Jews Around World Concerned by Far-Right Breakthrough in German Election

BRUSSELS/BERLIN (Reuters) —
Anti-immigration party Alternative fuer Deutschland AfD party leader Joerg Meuthen. (Reuters/Stefanie Loos)

Jewish groups in Europe and the United States expressed alarm on Sunday at the far-right Alternative for Germany’s success in Germany’s parliamentary election, and urged other parties not to form an alliance with the AfD.

Early projections gave the AfD 13.5 percent of the vote, allowing it to enter the Bundestag for the first time, as Germany’s third-biggest party.

The far-right has not been represented in parliament since the 1950s, a reflection of Germany’s efforts to distance itself from the horrors of the Nazi Holocaust.

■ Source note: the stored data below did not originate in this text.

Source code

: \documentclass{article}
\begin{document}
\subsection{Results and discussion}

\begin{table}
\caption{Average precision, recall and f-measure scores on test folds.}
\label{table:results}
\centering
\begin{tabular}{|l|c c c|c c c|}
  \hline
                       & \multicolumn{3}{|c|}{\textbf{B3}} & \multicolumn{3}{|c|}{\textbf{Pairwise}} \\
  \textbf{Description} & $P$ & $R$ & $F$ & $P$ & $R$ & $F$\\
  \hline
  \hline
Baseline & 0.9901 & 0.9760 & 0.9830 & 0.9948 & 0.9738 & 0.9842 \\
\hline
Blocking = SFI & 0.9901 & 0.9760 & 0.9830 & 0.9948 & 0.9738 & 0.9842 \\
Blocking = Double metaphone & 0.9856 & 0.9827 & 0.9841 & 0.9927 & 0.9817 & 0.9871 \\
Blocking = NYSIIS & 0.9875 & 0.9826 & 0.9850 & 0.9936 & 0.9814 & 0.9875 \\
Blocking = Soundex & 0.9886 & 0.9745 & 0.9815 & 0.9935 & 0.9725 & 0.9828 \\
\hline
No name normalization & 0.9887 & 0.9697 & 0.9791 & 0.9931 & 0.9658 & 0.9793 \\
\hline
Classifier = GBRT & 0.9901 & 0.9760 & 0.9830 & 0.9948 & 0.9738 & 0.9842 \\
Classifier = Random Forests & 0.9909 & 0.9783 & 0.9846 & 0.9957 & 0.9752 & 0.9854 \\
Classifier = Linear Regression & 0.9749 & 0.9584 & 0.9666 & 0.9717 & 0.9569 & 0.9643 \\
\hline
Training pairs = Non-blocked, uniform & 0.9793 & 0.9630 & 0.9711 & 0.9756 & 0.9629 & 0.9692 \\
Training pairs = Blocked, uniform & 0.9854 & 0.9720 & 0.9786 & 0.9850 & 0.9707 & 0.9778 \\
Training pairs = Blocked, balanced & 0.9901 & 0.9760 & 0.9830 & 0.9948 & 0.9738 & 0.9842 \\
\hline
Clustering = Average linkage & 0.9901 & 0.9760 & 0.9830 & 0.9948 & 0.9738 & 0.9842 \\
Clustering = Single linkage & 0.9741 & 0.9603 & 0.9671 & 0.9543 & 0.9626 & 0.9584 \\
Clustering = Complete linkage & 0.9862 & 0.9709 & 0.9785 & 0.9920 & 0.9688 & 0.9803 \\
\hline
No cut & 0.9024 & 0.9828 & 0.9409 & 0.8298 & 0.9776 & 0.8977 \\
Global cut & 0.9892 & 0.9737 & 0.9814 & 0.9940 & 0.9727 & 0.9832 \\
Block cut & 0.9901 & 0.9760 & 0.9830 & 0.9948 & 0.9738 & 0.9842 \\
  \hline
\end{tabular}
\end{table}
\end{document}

Ronald Lauder, president of the New York-based World Jewish Congress, called Chancellor Angela Merkel a “true friend of Israel and the Jewish people” and decried the AfD’s gains at a time when anti-Semitism was increasing across the globe.

“It is abhorrent that the AfD party, a disgraceful reactionary movement which recalls the worst of Germany’s past and should be outlawed, now has the ability within the German parliament to promote its vile platform,” Lauder said.

The AfD, which has surged in the two years since Merkel left Germany’s borders open to more than one million migrants mainly fleeing Middle East wars, says immigration jeopardizes Germany’s culture but denies it is racist or anti-Semitic.

The European Jewish Congress urged centrist parties to stick to their vows to avoid forming coalitions with the AfD.

“Some of the positions it has espoused during the election campaign display alarming levels of intolerance not seen in Germany for many decades and which are, of course, of great concerns to German and European Jews.”

The Central Council of Jews in Germany said the election results had confirmed its worst fears and urged other parties to remain united in opposing the AfD.

“A party that tolerates right-wing extremist thinking in its ranks and incites hatred against minorities … will now be represented in parliament and nearly all state legislatures,” the group’s president Josef Schuster said in a statement.

“I expect our democratic forces to expose the true nature of the AfD and its empty, populist promises,” he added.

Germany, home today to an estimated 200,000 Jews, has built a reputation in recent decades as a tolerant, safe place for Jews to live, but official data show anti-Semitic crimes reported to the police rising 4 percent to 681 in the first eight months of 2017 against the same period last year.